Colorspace conversion and Scaling
Before delving in the library architecture and the outher API probably might be good to make a extra quick summary of what this library is about.
Most multimedia concepts are more or less intuitive:
– encoding is taking some data (e.g. video frames, audio samples) and compress it by leaving out unimportant details
– muxing is the act of storing such compressed data and timestamps so that audio and video can play back in sync
– demuxing is getting back the compressed data with the timing information stored in the container format
– decoding inflates somehow the data so that video frames can be rendered on screen and the audio played on the speakers
After the decoding step would seem that all the hard work is done, but since there isn’t a single way to store video pixels or audio samples you need to process them so they work with your output devices.
That process is usually called resampling for audio and for video we have colorspace conversion to change the pixel information and scaling to change the amount of pixels in the image.
Today I’ll introduce you to the new library for colorspace conversion and scaling we are working on.
The library aims to be as simple as possible and hide all the gory details from the user, you won’t need to figure the heads and tails of functions with a quite large amount of arguments nor special-purpose functions.
Everything is a Kernel
One of the key concept of AVScale is that the conversion chain is assembled out of different components, separating the concerns.
Those components are called kernels.
The kernels can be conceptually divided in two kinds:
– Conversion kernels, taking an input in a certain format and providing an output in another (e.g. rgb2yuv) without changing any other property.
– Process kernels, modifying the data while keeping the format itself unchanged (e.g. scale)
This pipeline approach gets great flexibility and helps code reuse.
The most common use-cases (such as scaling without conversion or conversion with out scaling) can be faster than solutions trying to merge together scaling and conversion in a single step.
AVScale works with two kind of structures:
– AVPixelFormaton: A full description of the pixel format
– AVFrame: The frame data, its dimension and a reference to its format details (aka AVPixelFormaton)
The library will have an AVOption-based system to tune specific options (e.g. selecting the scaling algorithm).
For now only
avscale_convert_frame are implemented.
So if the input and output are pre-determined the context can be configured like this:
AVScaleContext *ctx = avscale_alloc_context(); if (!ctx) ... ret = avscale_config(ctx, out, in); if (ret < 0) ...

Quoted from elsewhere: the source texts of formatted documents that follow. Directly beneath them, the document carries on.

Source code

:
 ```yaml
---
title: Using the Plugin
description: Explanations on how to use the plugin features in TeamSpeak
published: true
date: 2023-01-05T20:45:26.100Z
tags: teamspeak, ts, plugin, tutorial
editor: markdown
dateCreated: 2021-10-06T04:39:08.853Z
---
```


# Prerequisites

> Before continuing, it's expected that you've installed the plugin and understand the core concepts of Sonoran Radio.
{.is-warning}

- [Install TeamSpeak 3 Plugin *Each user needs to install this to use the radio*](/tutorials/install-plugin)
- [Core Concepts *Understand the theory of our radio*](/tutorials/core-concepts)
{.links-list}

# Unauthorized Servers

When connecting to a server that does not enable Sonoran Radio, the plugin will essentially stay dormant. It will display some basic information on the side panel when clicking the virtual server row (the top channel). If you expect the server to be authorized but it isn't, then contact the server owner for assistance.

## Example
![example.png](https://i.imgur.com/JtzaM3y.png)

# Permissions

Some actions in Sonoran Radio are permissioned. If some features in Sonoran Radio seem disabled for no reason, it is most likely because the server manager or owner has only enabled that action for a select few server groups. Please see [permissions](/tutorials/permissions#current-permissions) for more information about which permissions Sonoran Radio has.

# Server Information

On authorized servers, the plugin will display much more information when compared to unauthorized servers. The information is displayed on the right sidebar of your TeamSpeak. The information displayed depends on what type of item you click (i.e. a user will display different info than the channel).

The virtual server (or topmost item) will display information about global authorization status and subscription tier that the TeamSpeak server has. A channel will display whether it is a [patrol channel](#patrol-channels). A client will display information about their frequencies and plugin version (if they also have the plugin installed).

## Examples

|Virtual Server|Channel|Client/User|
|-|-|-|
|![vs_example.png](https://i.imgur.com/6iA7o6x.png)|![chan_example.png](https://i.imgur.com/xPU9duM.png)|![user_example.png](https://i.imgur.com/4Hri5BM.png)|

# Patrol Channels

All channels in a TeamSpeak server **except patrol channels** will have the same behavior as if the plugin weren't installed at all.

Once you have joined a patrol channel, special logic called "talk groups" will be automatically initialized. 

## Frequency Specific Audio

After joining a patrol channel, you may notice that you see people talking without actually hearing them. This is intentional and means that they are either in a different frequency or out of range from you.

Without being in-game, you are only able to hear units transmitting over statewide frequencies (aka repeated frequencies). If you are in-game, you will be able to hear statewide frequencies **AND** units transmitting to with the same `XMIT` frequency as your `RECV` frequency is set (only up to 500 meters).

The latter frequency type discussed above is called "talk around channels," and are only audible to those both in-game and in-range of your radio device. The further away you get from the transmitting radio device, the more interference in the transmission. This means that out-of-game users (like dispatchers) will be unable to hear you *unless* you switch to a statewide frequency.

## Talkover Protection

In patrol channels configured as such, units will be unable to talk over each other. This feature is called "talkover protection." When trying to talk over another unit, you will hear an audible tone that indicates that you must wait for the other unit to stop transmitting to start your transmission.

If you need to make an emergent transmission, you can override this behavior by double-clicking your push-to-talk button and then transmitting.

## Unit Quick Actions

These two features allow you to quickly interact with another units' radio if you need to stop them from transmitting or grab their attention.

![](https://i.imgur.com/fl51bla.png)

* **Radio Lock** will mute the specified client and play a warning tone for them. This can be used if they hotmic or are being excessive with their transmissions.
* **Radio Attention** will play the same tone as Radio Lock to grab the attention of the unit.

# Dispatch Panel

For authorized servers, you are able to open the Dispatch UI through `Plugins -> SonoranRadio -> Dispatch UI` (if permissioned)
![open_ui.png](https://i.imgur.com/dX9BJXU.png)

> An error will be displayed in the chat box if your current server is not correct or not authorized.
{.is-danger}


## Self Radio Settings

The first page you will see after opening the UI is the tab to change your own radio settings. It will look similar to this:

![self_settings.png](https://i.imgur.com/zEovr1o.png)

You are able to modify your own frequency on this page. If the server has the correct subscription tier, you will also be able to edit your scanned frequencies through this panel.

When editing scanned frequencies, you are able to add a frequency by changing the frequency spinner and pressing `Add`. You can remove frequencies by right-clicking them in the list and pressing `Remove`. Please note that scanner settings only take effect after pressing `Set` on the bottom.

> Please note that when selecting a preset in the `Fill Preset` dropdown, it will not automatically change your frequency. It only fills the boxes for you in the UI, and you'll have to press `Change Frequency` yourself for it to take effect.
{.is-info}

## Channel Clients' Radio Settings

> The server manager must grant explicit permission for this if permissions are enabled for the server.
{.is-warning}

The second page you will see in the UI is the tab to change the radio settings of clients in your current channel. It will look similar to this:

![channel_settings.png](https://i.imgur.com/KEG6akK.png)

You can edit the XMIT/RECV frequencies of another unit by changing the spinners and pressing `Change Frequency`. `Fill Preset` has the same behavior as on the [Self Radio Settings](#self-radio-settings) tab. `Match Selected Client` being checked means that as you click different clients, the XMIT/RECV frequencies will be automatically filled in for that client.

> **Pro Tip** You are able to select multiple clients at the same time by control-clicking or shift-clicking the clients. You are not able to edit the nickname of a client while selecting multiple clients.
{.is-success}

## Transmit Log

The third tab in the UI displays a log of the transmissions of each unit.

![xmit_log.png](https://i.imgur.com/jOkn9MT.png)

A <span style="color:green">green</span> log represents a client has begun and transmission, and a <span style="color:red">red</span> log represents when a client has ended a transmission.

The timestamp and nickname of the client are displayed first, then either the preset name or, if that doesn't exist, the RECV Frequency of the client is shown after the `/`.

But you can skip it and scale and/or convert from a input to an output like this:
AVScaleContext *ctx = avscale_alloc_context(); if (!ctx) ... ret = avscale_convert_frame(ctx, out, in); if (ret < 0) ... avscale_free(&ctx);
The context gets lazily configured on the first call.
avscale_free() takes a pointer to a pointer, to make sure the context pointer does not stay dangling.
As said the API is really simple and essential.
Kostya kindly provided an initial proof of concept and me, Vittorio and Anton prepared this preview on the spare time. There is plenty left to do, if you like the idea (since many kept telling they would love a swscale replacement) we even have a fundraiser.